Ischemia/reperfusion-induced polymorphonuclear neutrophil leukocyte (PMN) adhesion and extravasation are pivotal for the development of postinjury multiple organ failure. We hypothesized that the deleterious microcirculatory consequences of hemorrhagic shock (HS) could be altered by low-molecular-weight heparin (LMWH) therapy. Our aim was to investigate the effects of dalteparin sodium on leukocyte-endothelial cell interactions when LMWH treatment was initiated before HS or during resuscitation. Anesthetized dogs underwent HS (40 mm Hg mean arterial pressure for 60 minutes) and resuscitation either with shed blood or with lactated Ringer's (LR) solution. LMWH or conventional heparin sodium pretreatment was administered subcutaneously before hemorrhage; or LMWH was given intravenously during resuscitation.

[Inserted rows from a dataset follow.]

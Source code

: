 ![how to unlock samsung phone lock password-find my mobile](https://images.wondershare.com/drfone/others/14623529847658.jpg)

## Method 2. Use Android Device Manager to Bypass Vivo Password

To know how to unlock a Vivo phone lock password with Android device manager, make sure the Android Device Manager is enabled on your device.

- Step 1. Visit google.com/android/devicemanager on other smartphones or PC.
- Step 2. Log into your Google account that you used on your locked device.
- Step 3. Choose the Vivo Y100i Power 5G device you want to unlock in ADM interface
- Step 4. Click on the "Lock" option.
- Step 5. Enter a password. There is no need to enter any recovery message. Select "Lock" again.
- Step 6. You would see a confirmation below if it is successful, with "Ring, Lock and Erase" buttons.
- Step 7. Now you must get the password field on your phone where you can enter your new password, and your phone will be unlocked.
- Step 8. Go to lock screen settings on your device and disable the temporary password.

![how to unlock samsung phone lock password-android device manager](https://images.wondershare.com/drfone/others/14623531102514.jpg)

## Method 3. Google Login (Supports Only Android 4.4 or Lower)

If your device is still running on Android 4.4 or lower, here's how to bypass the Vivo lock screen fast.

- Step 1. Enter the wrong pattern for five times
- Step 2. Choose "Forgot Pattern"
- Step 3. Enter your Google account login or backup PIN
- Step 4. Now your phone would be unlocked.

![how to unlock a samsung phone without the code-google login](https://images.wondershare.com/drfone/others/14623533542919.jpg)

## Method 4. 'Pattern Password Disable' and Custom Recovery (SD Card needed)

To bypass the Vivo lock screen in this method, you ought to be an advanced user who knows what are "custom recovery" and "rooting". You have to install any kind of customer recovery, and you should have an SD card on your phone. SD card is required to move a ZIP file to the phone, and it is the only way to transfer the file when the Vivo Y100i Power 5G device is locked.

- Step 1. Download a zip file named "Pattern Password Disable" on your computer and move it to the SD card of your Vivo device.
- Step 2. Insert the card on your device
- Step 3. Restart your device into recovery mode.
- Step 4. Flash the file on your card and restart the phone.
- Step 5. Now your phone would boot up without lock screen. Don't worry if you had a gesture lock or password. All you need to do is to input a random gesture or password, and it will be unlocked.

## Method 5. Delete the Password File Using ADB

Mesenteric postcapillary venules were observed by intravital video microscopy before and after HS, and 60 minutes, 120 minutes, and 180 minutes after resuscitation, and leukocyte rolling and firm adherence were determined. HS significantly increased PMN rolling and adhesion in the mesenteric microcirculation. LMWH, but not heparin sodium pretreatment, significantly inhibited both primary and secondary interactions. LMWH treatment was also effective when initiated during resuscitation. LMWH exerted the same inhibitory effect regardless of the type of resuscitation. LMWH treatment during resuscitation effectively inhibits PMN rolling and adhesion.